The first coffee I ever fell in love with was Mexican Maya Vinic. At the time, I thought coffee was nothing but hot, brown water. Coffee was fuel, coffee was that sweet, sweet go-go juice for exam cramming and essay writing. That first year of college, I became one of those coffee goblins that orders a quad espresso in a medium cup, made sure it qualified for a free refill of drip coffee, and then lurked at the condiment station for way too long, adding cream to the brim and ripping a fistful of sugar packets over it. (And hey, only respect for those of us who still remain true to our inner coffee goblin. It knows what it wants.)

I forget where I ordered it, some small café in downstate Michigan, but it hit me instantly: this wasn't like any coffee I'd ever had before. It didn't need cream or sugar (though I probably still put a little in, thanks coffee goblin). There was actual flavor present, and it was delicious! I didn't have the coffee vocabulary then to describe it, but just the mere fact that it tasted like something was shocking. So, how would I describe it now, as a real, live, professional barista? Read on!

Aeropress setup

Coffee: Mexican Maya Vinic

Roast: Medium

Method: Aeropress (my preferred method). I used my standard brewing practice: inverted, scoop the coffee in, fill the chamber with water, vigorous stir, let sit for 3 minutes. One final stir, flip, and pluuuunnge.

Grind: Medium-fine

Dose: 1 and 1/2 scoops using the Aeropress spoon, which is roughly 3 tablespoons, or 15 grams.
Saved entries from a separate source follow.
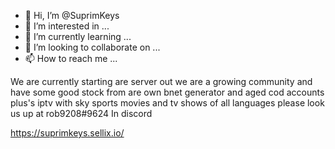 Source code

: - 👋 Hi, I’m @SuprimKeys
- 👀 I’m interested in ...
- 🌱 I’m currently learning ...
- 💞️ I’m looking to collaborate on ...
- 📫 How to reach me ...

<!---
SuprimKeys/SuprimKeys is a ✨ special ✨ repository because its `README.md` (this file) appears on your GitHub profile.
You can click the Preview link to take a look at your changes.
--->
We are currently starting are server out we are a growing community and have some good stock from are own bnet generator and aged cod accounts plus's iptv with sky sports movies and tv shows of all languages please look us up at 
rob9208#9624 In discord

https://suprimkeys.sellix.io/
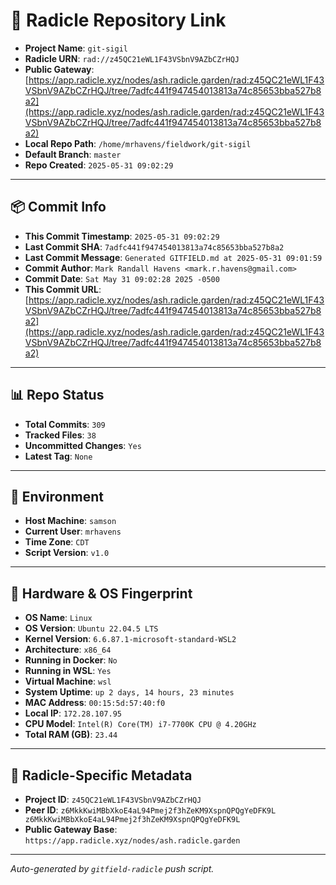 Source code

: # 🔗 Radicle Repository Link

- **Project Name**: `git-sigil`
- **Radicle URN**: `rad://z45QC21eWL1F43VSbnV9AZbCZrHQJ`
- **Public Gateway**: [https://app.radicle.xyz/nodes/ash.radicle.garden/rad:z45QC21eWL1F43VSbnV9AZbCZrHQJ/tree/7adfc441f947454013813a74c85653bba527b8a2](https://app.radicle.xyz/nodes/ash.radicle.garden/rad:z45QC21eWL1F43VSbnV9AZbCZrHQJ/tree/7adfc441f947454013813a74c85653bba527b8a2)
- **Local Repo Path**: `/home/mrhavens/fieldwork/git-sigil`
- **Default Branch**: `master`
- **Repo Created**: `2025-05-31 09:02:29`

---

## 📦 Commit Info

- **This Commit Timestamp**: `2025-05-31 09:02:29`
- **Last Commit SHA**: `7adfc441f947454013813a74c85653bba527b8a2`
- **Last Commit Message**: `Generated GITFIELD.md at 2025-05-31 09:01:59`
- **Commit Author**: `Mark Randall Havens <mark.r.havens@gmail.com>`
- **Commit Date**: `Sat May 31 09:02:28 2025 -0500`
- **This Commit URL**: [https://app.radicle.xyz/nodes/ash.radicle.garden/rad:z45QC21eWL1F43VSbnV9AZbCZrHQJ/tree/7adfc441f947454013813a74c85653bba527b8a2](https://app.radicle.xyz/nodes/ash.radicle.garden/rad:z45QC21eWL1F43VSbnV9AZbCZrHQJ/tree/7adfc441f947454013813a74c85653bba527b8a2)

---

## 📊 Repo Status

- **Total Commits**: `309`
- **Tracked Files**: `38`
- **Uncommitted Changes**: `Yes`
- **Latest Tag**: `None`

---

## 🧭 Environment

- **Host Machine**: `samson`
- **Current User**: `mrhavens`
- **Time Zone**: `CDT`
- **Script Version**: `v1.0`

---

## 🧬 Hardware & OS Fingerprint

- **OS Name**: `Linux`
- **OS Version**: `Ubuntu 22.04.5 LTS`
- **Kernel Version**: `6.6.87.1-microsoft-standard-WSL2`
- **Architecture**: `x86_64`
- **Running in Docker**: `No`
- **Running in WSL**: `Yes`
- **Virtual Machine**: `wsl`
- **System Uptime**: `up 2 days, 14 hours, 23 minutes`
- **MAC Address**: `00:15:5d:57:40:f0`
- **Local IP**: `172.28.107.95`
- **CPU Model**: `Intel(R) Core(TM) i7-7700K CPU @ 4.20GHz`
- **Total RAM (GB)**: `23.44`

---

## 🌱 Radicle-Specific Metadata

- **Project ID**: `z45QC21eWL1F43VSbnV9AZbCZrHQJ`
- **Peer ID**: `z6MkkKwiMBbXkoE4aL94Pmej2f3hZeKM9XspnQPQgYeDFK9L
z6MkkKwiMBbXkoE4aL94Pmej2f3hZeKM9XspnQPQgYeDFK9L`
- **Public Gateway Base**: `https://app.radicle.xyz/nodes/ash.radicle.garden`

---

_Auto-generated by `gitfield-radicle` push script._
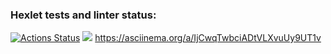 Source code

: ### Hexlet tests and linter status:
[![Actions Status](https://github.com/elk0ng/python-project-49/actions/workflows/hexlet-check.yml/badge.svg)](https://github.com/elk0ng/python-project-49/actions)
<a href="https://codeclimate.com/github/elk0ng/python-project-49/maintainability"><img src="https://api.codeclimate.com/v1/badges/9e24729cabc2fb7e9a2a/maintainability" /></a>
https://asciinema.org/a/IjCwqTwbciADtVLXvuUy9UT1v
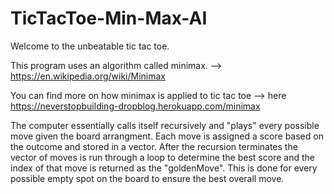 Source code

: # TicTacToe-Min-Max-AI

Welcome to the unbeatable tic tac toe.

This program uses an algorithm called minimax. --> https://en.wikipedia.org/wiki/Minimax

You can find more on how minimax is applied to tic tac toe --> here https://neverstopbuilding-dropblog.herokuapp.com/minimax

The computer essentially calls itself recursively and "plays" every possible move given the board arrangment.
Each move is assigned a score based on the outcome and stored in a vector. 
After the recursion terminates the vector of moves is run through a loop to determine the best score and the index of that move is returned as the "goldenMove".
This is done for every possible empty spot on the board to ensure the best overall move.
Freshly ground, the Mexican Maya Vinic smells like those chocolate malt ball candies, what are they called? Whoppers. There's fresh cream too, with a dollop of maple syrup. After a little more nosing around, I get an unmistakable aroma of peanut butter. If you can't go trick-or-treating this year, just stay home and smell this ground coffee. 

Aeropress grind

Continuing our jaunt down candy lane, on the first sip I get nothing other than Milky Way Bar. There's caramel, there's milk chocolate, and that peanut butter from before is asserting itself as nougat. The milk chocolate is deep and lingering, like a waterslide designed by Willy Wonka.

The finish is somewhat dry, a little earthy, but not in a bad way, more like straight cacao powder. Nothing too complex, but still satisfying. 


Buy Mexican Maya Vinic coffee

There have been quite a few times when someone says to me in the café, "I just want a good, straightforward coffee," and more often than not, I will recommend the Maya Vinic. What it lacks in complexity it makes up for in depth and richness. The flavors present are exactly what someone wants out of a coffee if they're not worried about pushing the extreme boundaries of flavor discernment but instead, want to wake up with a satisfying cup of honest-to-goodness coffee, maybe read the paper, do a crossword. And hey, it tastes great with cream and sugar too.